Telecom Churn Prediction using Machine Learning

Krishnan R 1, CV Krishnaveni 2, * and AV Krishna Prasad 3

1 Data Science and Engineering. Birla Institute of Technology and Science, Pilani (UCG, ACU, AIU Affiliated), India.
2 Lecturer in Computer Science, SKR &SKR GCW, Kadapa, Andhra Pradesh, India.
3 Maturi Venkata Subba Rao Engg. College, Hyderabad, Telangana, India.
 
Research Article
World Journal of Advanced Engineering Technology and Sciences, 2022, 07(02), 087-096.

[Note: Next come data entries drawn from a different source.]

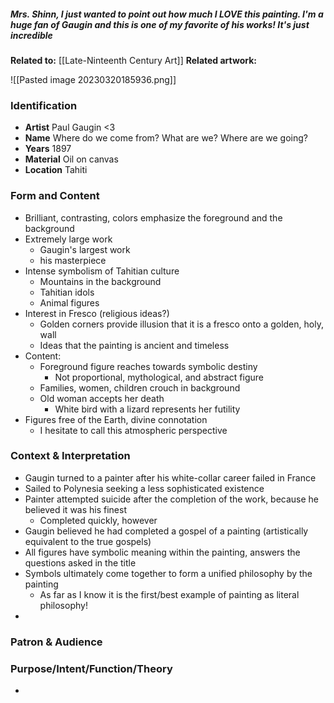 ##### Mrs. Shinn, I just wanted to point out how much I LOVE this painting. I'm a huge fan of Gaugin and this is one of my favorite of his works! It's just incredible

**Related to:** [[Late-Ninteenth Century Art]]
**Related artwork:** 

![[Pasted image 20230320185936.png]]

### Identification
- **Artist** Paul Gaugin <3
- **Name** Where do we come from? What are we? Where are we going?
- **Years** 1897
- **Material** Oil on canvas
- **Location** Tahiti

### Form and Content
- Brilliant, contrasting, colors emphasize the foreground and the background
- Extremely large work
	- Gaugin's largest work
	- his masterpiece
- Intense symbolism of Tahitian culture
	- Mountains in the background
	- Tahitian idols
	- Animal figures
- Interest in Fresco (religious ideas?)
	- Golden corners provide illusion that it is a fresco onto a golden, holy, wall
	- Ideas that the painting is ancient and timeless
- Content:
	- Foreground figure reaches towards symbolic destiny
		- Not proportional, mythological, and abstract figure
	- Families, women, children crouch in background
	- Old woman accepts her death
		- White bird with a lizard represents her futility
- Figures free of the Earth, divine connotation
	- I hesitate to call this atmospheric perspective

### Context & Interpretation
- Gaugin turned to a painter after his white-collar career failed in France
- Sailed to Polynesia seeking a less sophisticated existence
- Painter attempted suicide after the completion of the work, because he believed it was his finest
	- Completed quickly, however
 - Gaugin believed he had completed a gospel of a painting (artistically equivalent to the true gospels)
 - All figures have symbolic meaning within the painting, answers the questions asked in the title
 - Symbols ultimately come together to form a unified philosophy by the painting
	 - As far as I know it is the first/best example of painting as  literal philosophy!
- 

### Patron & Audience


### Purpose/Intent/Function/Theory
- 
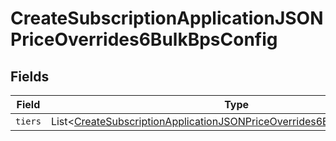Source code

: # CreateSubscriptionApplicationJSONPriceOverrides6BulkBpsConfig


## Fields

| Field                                                                                                                                                                     | Type                                                                                                                                                                      | Required                                                                                                                                                                  | Description                                                                                                                                                               |
| ------------------------------------------------------------------------------------------------------------------------------------------------------------------------- | ------------------------------------------------------------------------------------------------------------------------------------------------------------------------- | ------------------------------------------------------------------------------------------------------------------------------------------------------------------------- | ------------------------------------------------------------------------------------------------------------------------------------------------------------------------- |
| `tiers`                                                                                                                                                                   | List<[CreateSubscriptionApplicationJSONPriceOverrides6BulkBpsConfigTiers](../../models/operations/CreateSubscriptionApplicationJSONPriceOverrides6BulkBpsConfigTiers.md)> | :heavy_minus_sign:                                                                                                                                                        | N/A                                                                                                                                                                       |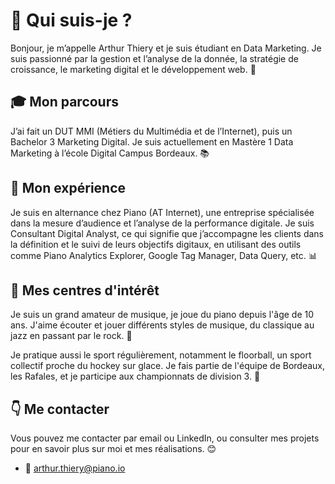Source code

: # 👋 Qui suis-je ?

Bonjour, je m’appelle Arthur Thiery et je suis étudiant en Data Marketing. Je suis passionné par la gestion et l’analyse de la donnée, la stratégie de croissance, le marketing digital et le développement web. 🚀

## 🎓 Mon parcours

J’ai fait un DUT MMI (Métiers du Multimédia et de l’Internet), puis un Bachelor 3 Marketing Digital. Je suis actuellement en Mastère 1 Data Marketing à l’école Digital Campus Bordeaux. 📚

## 💼 Mon expérience

Je suis en alternance chez Piano (AT Internet), une entreprise spécialisée dans la mesure d’audience et l’analyse de la performance digitale. Je suis Consultant Digital Analyst, ce qui signifie que j’accompagne les clients dans la définition et le suivi de leurs objectifs digitaux, en utilisant des outils comme Piano Analytics Explorer, Google Tag Manager, Data Query, etc. 📊

## 🎵 Mes centres d'intérêt

Je suis un grand amateur de musique, je joue du piano depuis l'âge de 10 ans. J'aime écouter et jouer différents styles de musique, du classique au jazz en passant par le rock. 🎹

Je pratique aussi le sport régulièrement, notamment le floorball, un sport collectif proche du hockey sur glace. Je fais partie de l'équipe de Bordeaux, les Rafales, et je participe aux championnats de division 3. 🏒

## 👇 Me contacter

Vous pouvez me contacter par email ou LinkedIn, ou consulter  mes projets pour en savoir plus sur moi et mes réalisations. 😊

- 📧 arthur.thiery@piano.io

Article DOI: 10.30574/wjaets.2022.7.2.0130
Publication history: 
Received on 14 October 2022; revised on 22 November 2022; accepted on 25 November 2022
 
Abstract: 
In every industry, customers are crucial. Customer churn can have a variety of effects and have a negative influence on sales. Analysis and forecasting of customer turnover must be a key component of any business. We will analyze and forecast customer turnover in the telecom industry in our study. The study of consumer behavior is crucial for the telecommunications sector in order to identify those customers who are most likely to cancel their subscriptions. Because there is so much data available and the market is becoming more competitive, businesses are spending more time trying to keep their present consumers than they are trying to win over new ones. The mobile telecommunications market recently transitioned from being one that was expanding quickly to one that was saturated. The goal of telecom companies is to refocus their attention away from attracting new, huge customers and toward retaining existing ones. Knowing which clients are likely to switch to a competitor in the future is important for this reason.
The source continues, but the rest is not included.